Pull out every line in the data that has the string "касательных" in it.

Data records
########

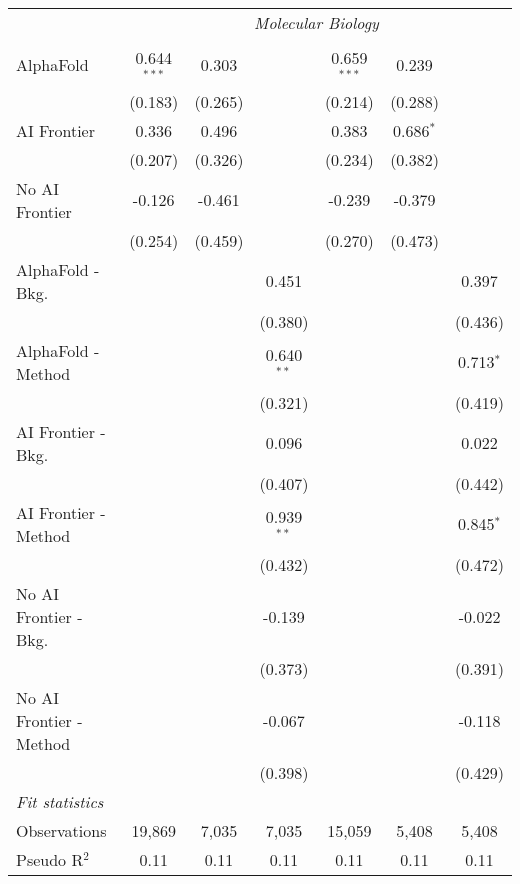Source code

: \begin{tabular}{lcccccc}
 & \multicolumn{6}{c}{\textit{Molecular Biology}} \\ \\
   AlphaFold               & 0.644$^{***}$ & 0.303   &              & 0.659$^{***}$ & 0.239       &   \\   
                           & (0.183)       & (0.265) &              & (0.214)       & (0.288)     &   \\   
   AI Frontier             & 0.336         & 0.496   &              & 0.383         & 0.686$^{*}$ &   \\   
                           & (0.207)       & (0.326) &              & (0.234)       & (0.382)     &   \\   
   No AI Frontier          & -0.126        & -0.461  &              & -0.239        & -0.379      &   \\   
                           & (0.254)       & (0.459) &              & (0.270)       & (0.473)     &   \\   
   AlphaFold - Bkg.        &               &         & 0.451        &               &             & 0.397\\   
                           &               &         & (0.380)      &               &             & (0.436)\\   
   AlphaFold - Method      &               &         & 0.640$^{**}$ &               &             & 0.713$^{*}$\\   
                           &               &         & (0.321)      &               &             & (0.419)\\   
   AI Frontier - Bkg.      &               &         & 0.096        &               &             & 0.022\\   
                           &               &         & (0.407)      &               &             & (0.442)\\   
   AI Frontier - Method    &               &         & 0.939$^{**}$ &               &             & 0.845$^{*}$\\   
                           &               &         & (0.432)      &               &             & (0.472)\\   
   No AI Frontier - Bkg.   &               &         & -0.139       &               &             & -0.022\\   
                           &               &         & (0.373)      &               &             & (0.391)\\   
   No AI Frontier - Method &               &         & -0.067       &               &             & -0.118\\   
                           &               &         & (0.398)      &               &             & (0.429)\\   
   \midrule
   \emph{Fit statistics}\\
   Observations            & 19,869        & 7,035   & 7,035        & 15,059        & 5,408       & 5,408\\  
   Pseudo R$^2$            & 0.11          & 0.11    & 0.11         & 0.11          & 0.11        & 0.11\\  
   

\end{tabular}
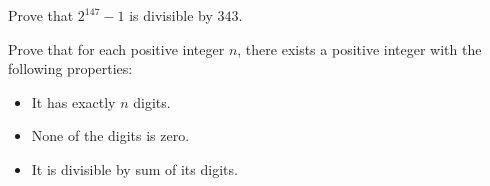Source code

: 
\begin{problem}
	Prove that $2^{147}-1$ is divisible by $343.$ %
\end{problem}


\begin{problem}[ISL 1998, NT7]
	Prove that for each positive integer $n$, there exists a positive integer with the following properties:
		\begin{itemize}
			\item It has exactly $n$ digits.
			\item None of the digits is zero.
			\item It is divisible by sum of its digits.
		\end{itemize}
\end{problem}

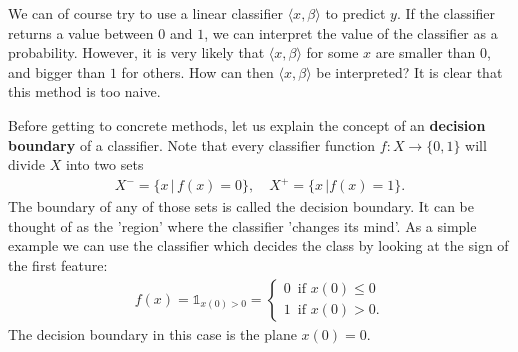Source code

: \documentclass{article}
\newcommand{\sprod}[1]{\langle #1 \rangle}
\newcommand{\one}{\mathds{1}}
\begin{document}
We can of course try to use a linear classifier $\sprod{x,\beta}$ to predict $y$. If the classifier returns a value between $0$ and $1$, we can interpret the value of the classifier as a probability. However, it is very likely that $\sprod{x,\beta}$ for some $x$ are smaller than $0$, and bigger than $1$ for others. How can then $\sprod{x,\beta}$ be interpreted? It is clear that this method is too naive.

Before getting to concrete methods, let us explain the concept of an \textbf{decision boundary} of a classifier. Note that every classifier function $f: X \to \{0,1\}$ will divide $X$ into two sets
\begin{align*}
    X^-= \{x \, \vert \,  f(x)=0\} , \quad X^+= \{x \, \vert f(x)=1\}.
\end{align*}
The boundary of any of those sets is called the decision boundary. It can be thought of as the 'region' where the classifier 'changes its mind'. As a simple example we can use the classifier which decides the class by looking at the sign of the first feature:
\begin{align*}
    f(x)  = \one_{x(0)>0} =  \begin{cases}
        0 \, \text{ if } x(0)\leq 0 \\
        1 \, \text{ if } x(0)>0.
    \end{cases}
\end{align*}
The decision boundary in this case is the plane $x(0)=0$.
\end{document}
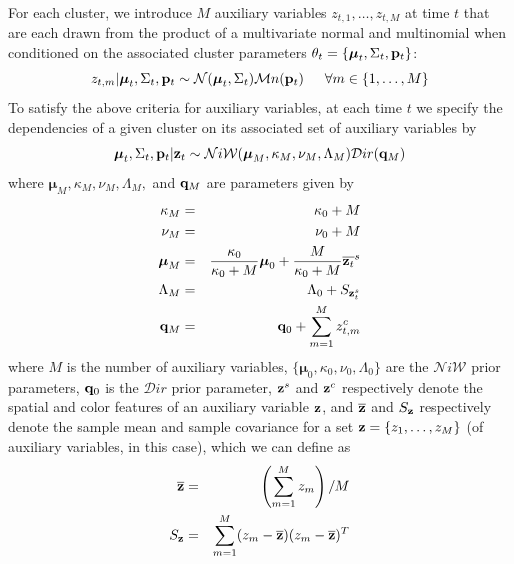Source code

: \documentclass[smallcondensed, final]{svjour3}
\begin{document}
For each cluster, we introduce $M$ auxiliary variables $z_{t, 1}, \ldots, z_{t, M}$ at time $t$ that are each drawn from the product of a multivariate normal and multinomial when conditioned on the associated cluster parameters $\theta_{t} = \{ \boldsymbol{\mu}_{t}, \Sigma_{t}, \bold{p}_{t} \}$:
\begin{equation}
\label{transker1}
z_{t, m} | \boldsymbol{\mu}_{t}, \Sigma_{t}, \bold{p}_{t}  \sim  \mathcal{N}(\boldsymbol{\mu}_{t}, \Sigma_{t}) \mathcal{M}n(\bold{p}_{t})   \hspace{15pt}   
\forall m \in \{ 1, \ldots, M \}
\end{equation}
To satisfy the above criteria for auxiliary variables, at each time $t$ we specify the dependencies of a given cluster on its associated set of auxiliary variables by
\begin{equation}
\label{transker2}
\boldsymbol{\mu}_{t}, \Sigma_{t}, \bold{p}_{t} | \bold{z}_t  \sim  \mathcal{N}i\mathcal{W}(\boldsymbol{\mu}_{M}, \kappa_{M}, \nu_{M}, \Lambda_{M})  \mathcal{D}ir(\bold{q}_{M})
\end{equation}
where $\boldsymbol{\mu}_{M}, \kappa_{M}, \nu_{M}, \Lambda_{M},$ and $\bold{q}_{M}$ are parameters given by
\begin{eqnarray}
\kappa_{M} &=& \kappa_{0} + M \\
\nu_{M} &=& \nu_{0} + M \\
\boldsymbol{\mu}_{M} &=& \frac{\kappa_{0}}{\kappa_{0}+M} \boldsymbol{\mu}_{0}  +  \frac{M}{\kappa_{0}+M} \overline{\bold{z}_t}^{s}\\
\Lambda_{M} &=& \Lambda_{0} + S_{\bold{z}_{t}^{s}}\\
\bold{q}_{M} &=& \bold{q}_{0} + \sum_{m=1}^{M} z_{t,m}^{c}
\end{eqnarray}
where $M$ is the number of auxiliary variables, $\{ \boldsymbol{\mu}_{0}, \kappa_{0}, \nu_{0}, \Lambda_{0} \}$ are the $\mathcal{N}i\mathcal{W}$ prior parameters, $\bold{q}_{0}$ is the $\mathcal{D}ir$ prior parameter, $\bold{z}^{s}$ and $\bold{z}^{c}$ respectively denote the spatial and color features of an auxiliary variable $\bold{z}$, and $\overline{\bold{z}}$ and $S_{\bold{z}}$ respectively denote the sample mean and sample covariance for a set $\bold{z} = \{ z_{1}, \ldots, z_{M} \}$ (of auxiliary variables, in this case), which we can define as
\begin{eqnarray}
\label{samplemean}
\overline{\bold{z}}  &=&  \left( \sum_{m=1}^{M} z_{m} \right) / M\\
\label{samplecov}
S_{\bold{z}}  &=&  \sum_{m=1}^{M} (z_{m} - \overline{\bold{z}}) (z_{m} - \overline{\bold{z}})^{T}
\end{eqnarray}
\end{document}
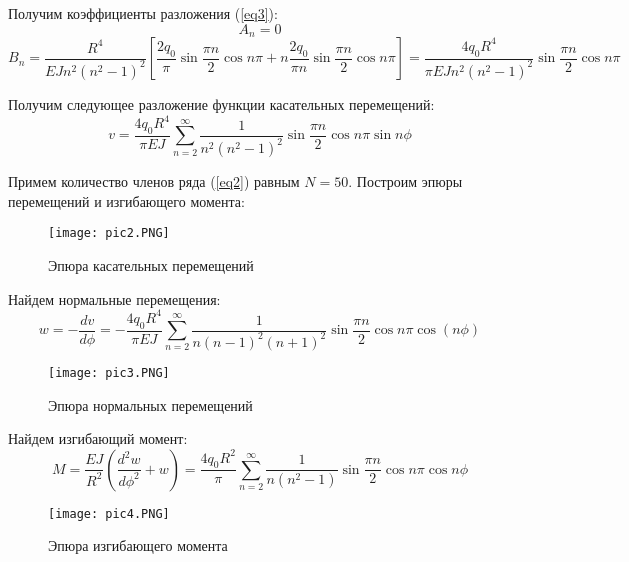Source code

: Получим коэффициенты разложения (\ref{eq3}):
\begin{equation}
    \label{eq12.6}
    A_n = 0
\end{equation}
\begin{equation}
    \label{eq12.7}
    B_n = \frac{R^4}{EJn^2(n^2 - 1)^2} \left[ \frac{2q_0}{\pi} \sin \frac{\pi n}{2} \cos n\pi + n \frac{2q_0}{\pi n} \sin \frac{\pi n}{2} \cos n\pi \right] = \frac{4q_0R^4}{\pi EJn^2(n^2 - 1)^2} \sin \frac{\pi n}{2} \cos n\pi
\end{equation}

Получим следующее разложение функции касательных перемещений:
\begin{equation}
    \label{eq12.8}
    v = \frac{4q_0R^4}{\pi EJ} \sum_{n=2}^{\infty} \frac{1}{n^2(n^2 - 1)^2} \sin \frac{\pi n}{2} \cos n\pi \sin n\phi
\end{equation}

Примем количество членов ряда (\ref{eq2}) равным $N = 50$. Построим эпюры перемещений и изгибающего момента:
\begin{figure}[H]
    \begin{center}
        \texttt{[image: pic2.PNG]}
        \caption{Эпюра касательных перемещений}
        \label{pic2}
    \end{center}
\end{figure}

Найдем нормальные перемещения:
\begin{equation}
    \label{eq13}
    w = - \frac{dv}{d\phi} = - \frac{4q_0R^4}{\pi EJ} \sum_{n=2}^{\infty} \frac{1}{n(n - 1)^2(n + 1)^2} \sin \frac{\pi n}{2} \cos n\pi \cos(n \phi)
\end{equation}

\begin{figure}[H]
    \begin{center}
        \texttt{[image: pic3.PNG]}
        \caption{Эпюра нормальных перемещений}
        \label{pic3}
    \end{center}    
\end{figure}

Найдем изгибающий момент:
\begin{equation}
    \label{eq14}
    M = \frac{EJ}{R^2} \left(\frac{d^2 w}{d \phi^2} + w \right) = \frac{4q_0R^2}{\pi} \sum_{n=2}^{\infty} \frac{1}{n(n^2 - 1)} \sin \frac{\pi n}{2} \cos n\pi \cos n\phi
\end{equation}

\begin{figure}[H]
    \begin{center}
        \texttt{[image: pic4.PNG]}
        \caption{Эпюра изгибающего момента}
        \label{pic4}
    \end{center}
\end{figure}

########

▶ **RESULT OF THIS EXERCISE**:
Получим следующее разложение функции касательных перемещений:
        \caption{Эпюра касательных перемещений}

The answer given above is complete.